Minyikap Tabir Tragedi Tambang Pasir Lumajang
Hak asasi merupakan suatu kebutuhan
paling dasar yang melekat secara alami pada diri setiap manusia. Hal ini lah
yang dijadikan fokus utama yang diangkat
oleh lembaga PBB yang bernama UNCHR atau United Nation Commision On Human
Right dan Dewan Hak Asasi PPB dalam
menyelesaikan setiap kasus pelanggaran HAM yang ada di dunia. Mengingat
permasalahan hak asasi sangat vital adanya terkait keberlangsungan hidup umat manusia
terbebas dari kesewenang-wenangan. Mulai contoh terkecil saja ketika ada upaya
menghalangi orang lain untuk mengemukakan pendapat, apalagi jika harus
menghilangkan hak hidup seseorang. PBB sendiri menyerukan kepada seluruh
anggotanya untuk menghormati HAM kepada seluruh warga negaranya tanpa adanya
intimidasi. Di Indonesia sendiri juga
memiliki banyak catatan hitam terkait masalah pelanggaran HAM. Ambil saja kasus tanjung priok, petrus,
Marsinah, Munir, dan yang terjadi akhir-akhir ini masalah tambang yang mengharuskan
hilangnya nyawa Salim Kancil. Memang di Indonesia masalah HAM baru dilegalkan secara yuridis pada bulan
november tahun 1998 melalui TAP MPR No. XVII/MPR/1998 tentang Hak Asasi Manusia.[1]

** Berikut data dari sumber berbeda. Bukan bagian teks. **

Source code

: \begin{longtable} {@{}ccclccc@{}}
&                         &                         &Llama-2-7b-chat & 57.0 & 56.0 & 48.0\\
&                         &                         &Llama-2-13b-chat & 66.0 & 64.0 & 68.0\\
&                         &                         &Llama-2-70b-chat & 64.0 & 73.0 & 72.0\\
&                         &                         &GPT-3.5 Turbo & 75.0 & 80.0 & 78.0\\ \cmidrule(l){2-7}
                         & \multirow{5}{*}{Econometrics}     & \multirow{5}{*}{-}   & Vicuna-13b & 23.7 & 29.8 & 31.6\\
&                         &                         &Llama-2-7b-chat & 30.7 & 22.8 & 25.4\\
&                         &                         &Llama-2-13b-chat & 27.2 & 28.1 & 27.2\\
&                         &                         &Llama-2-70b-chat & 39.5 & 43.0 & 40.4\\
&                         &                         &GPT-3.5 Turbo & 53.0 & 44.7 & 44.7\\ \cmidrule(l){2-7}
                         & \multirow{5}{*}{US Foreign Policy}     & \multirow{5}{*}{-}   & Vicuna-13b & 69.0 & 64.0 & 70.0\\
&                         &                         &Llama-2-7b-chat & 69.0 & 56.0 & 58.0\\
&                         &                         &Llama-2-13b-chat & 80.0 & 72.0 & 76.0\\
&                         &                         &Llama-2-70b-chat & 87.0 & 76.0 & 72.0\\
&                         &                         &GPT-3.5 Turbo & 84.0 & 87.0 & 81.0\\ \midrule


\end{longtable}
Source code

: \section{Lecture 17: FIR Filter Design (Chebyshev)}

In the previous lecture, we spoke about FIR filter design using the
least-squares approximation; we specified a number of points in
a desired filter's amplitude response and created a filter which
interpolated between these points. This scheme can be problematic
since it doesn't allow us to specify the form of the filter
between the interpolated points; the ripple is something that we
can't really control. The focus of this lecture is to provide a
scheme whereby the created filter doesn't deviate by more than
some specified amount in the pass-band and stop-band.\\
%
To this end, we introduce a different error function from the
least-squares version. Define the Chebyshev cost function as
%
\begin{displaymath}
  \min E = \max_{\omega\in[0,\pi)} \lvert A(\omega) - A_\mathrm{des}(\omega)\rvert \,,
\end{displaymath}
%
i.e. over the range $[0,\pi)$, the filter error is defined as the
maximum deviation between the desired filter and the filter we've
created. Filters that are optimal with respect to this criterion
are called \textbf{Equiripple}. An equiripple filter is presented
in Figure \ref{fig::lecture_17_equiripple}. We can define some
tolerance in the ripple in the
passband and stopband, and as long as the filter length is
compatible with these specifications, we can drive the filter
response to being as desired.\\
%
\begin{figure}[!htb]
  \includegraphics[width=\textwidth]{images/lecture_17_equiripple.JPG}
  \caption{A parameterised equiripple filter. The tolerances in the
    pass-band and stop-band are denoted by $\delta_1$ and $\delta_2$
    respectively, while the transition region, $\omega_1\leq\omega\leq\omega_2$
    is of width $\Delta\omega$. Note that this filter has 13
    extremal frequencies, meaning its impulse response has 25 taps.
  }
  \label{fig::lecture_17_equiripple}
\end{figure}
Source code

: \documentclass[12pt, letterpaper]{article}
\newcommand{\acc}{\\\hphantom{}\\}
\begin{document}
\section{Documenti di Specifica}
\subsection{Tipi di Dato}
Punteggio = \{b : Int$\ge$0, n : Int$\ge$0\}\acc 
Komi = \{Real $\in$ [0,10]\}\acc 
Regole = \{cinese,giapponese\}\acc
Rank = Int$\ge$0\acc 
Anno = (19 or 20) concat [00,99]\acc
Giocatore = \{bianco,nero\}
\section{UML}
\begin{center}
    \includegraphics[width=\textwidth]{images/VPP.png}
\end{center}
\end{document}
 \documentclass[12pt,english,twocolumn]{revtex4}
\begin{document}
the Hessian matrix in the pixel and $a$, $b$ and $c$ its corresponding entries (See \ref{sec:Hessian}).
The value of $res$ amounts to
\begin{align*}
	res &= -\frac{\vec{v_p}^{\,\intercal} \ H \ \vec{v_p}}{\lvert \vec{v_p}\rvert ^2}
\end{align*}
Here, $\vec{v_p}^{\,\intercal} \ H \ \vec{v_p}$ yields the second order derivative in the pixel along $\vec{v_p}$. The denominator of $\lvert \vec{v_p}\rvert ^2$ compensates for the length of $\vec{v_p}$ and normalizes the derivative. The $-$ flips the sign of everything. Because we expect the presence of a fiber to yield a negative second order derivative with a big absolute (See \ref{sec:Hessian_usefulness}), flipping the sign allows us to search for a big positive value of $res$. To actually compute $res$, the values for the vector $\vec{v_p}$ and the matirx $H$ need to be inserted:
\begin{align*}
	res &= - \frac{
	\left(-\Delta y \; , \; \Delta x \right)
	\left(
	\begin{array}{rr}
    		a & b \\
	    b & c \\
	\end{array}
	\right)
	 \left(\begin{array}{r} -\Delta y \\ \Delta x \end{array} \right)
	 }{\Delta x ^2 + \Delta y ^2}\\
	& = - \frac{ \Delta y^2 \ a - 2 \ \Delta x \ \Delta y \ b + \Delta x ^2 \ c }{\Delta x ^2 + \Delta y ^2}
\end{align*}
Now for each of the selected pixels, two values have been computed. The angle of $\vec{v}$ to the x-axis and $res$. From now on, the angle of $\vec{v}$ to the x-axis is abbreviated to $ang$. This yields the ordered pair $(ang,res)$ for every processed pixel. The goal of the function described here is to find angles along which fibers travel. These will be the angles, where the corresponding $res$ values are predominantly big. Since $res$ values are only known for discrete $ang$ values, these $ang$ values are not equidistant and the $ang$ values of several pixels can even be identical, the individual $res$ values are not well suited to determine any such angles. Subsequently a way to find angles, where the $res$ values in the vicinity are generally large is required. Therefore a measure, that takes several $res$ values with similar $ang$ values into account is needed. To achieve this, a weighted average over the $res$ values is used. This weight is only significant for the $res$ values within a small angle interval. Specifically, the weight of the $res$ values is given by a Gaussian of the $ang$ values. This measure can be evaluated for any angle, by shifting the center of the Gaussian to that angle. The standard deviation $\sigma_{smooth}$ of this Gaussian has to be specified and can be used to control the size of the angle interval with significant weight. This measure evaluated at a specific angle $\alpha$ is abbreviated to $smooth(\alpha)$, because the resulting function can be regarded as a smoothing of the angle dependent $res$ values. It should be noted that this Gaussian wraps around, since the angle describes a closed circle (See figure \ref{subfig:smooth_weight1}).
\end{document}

Kemudian upaya penegakan HAM di Indonesia semakin kuat dengan disahkannya UU no
26 tahun 2000 tentang pengadilan pelanggaran HAM. Tentunya langkah ini tidak
hanya sebatas pada kode hukum saja namun juga harus diikuti dengan langkah
nyata dari pihak-pihak yang berwenang.
Salim Kancil dan Mafia Tambang
Kasus yang mencuat pada akhir bulan september
tahun 2015 ini menyita perhatian masyarakat nasional. Kasus yang menewaskan
Samsul alias Salim Kancil dan melukai Tosan ini terekspos media setelah
sebelumnya terjadi penganiayaan yang dilakukan puluhan orang terhadap Salim
Kancil yang kemudian membuatnya meregang nyawa. Nasib baik masih menyertai
Tosan yang masih bisa bertahan hidup setelah dilindas beberapa kali menggunakan
sepeda motor oleh para pelaku.[2]
Peristiwa ini dilatarbelakangi oleh adanya aktivitas tambang pasir besi didaerah
Selok Awar-Awar Kabupaten Lumajang yang berdampak pada rusaknya ekosistem
didaerah tersebut. Kondisi ini membuat masyarakat Selok Awar-Awar berinisiatif
untuk melakukan penolakan aktivitas tambang dengan melakukan demontrasi dan
mengirimkan surat terkait penambangan pasir secara ilegal kepada Bupati
Lumajang. Namun agenda dari warga utuk melakukan demontrasi ini direspon oleh
pengelola tambang yang ternyata kepala desa Selok Awar-Awar sendiri, dengan
mengutus para preman untuk melakukan pengeroyokan dan penganiayaan terhadap
Salim dan Tosan. Yang mana kedua orang ini merupakan warga yang paling vokal
dalam upaya penolakan aktivitas tambang pasir di pantai watu congol.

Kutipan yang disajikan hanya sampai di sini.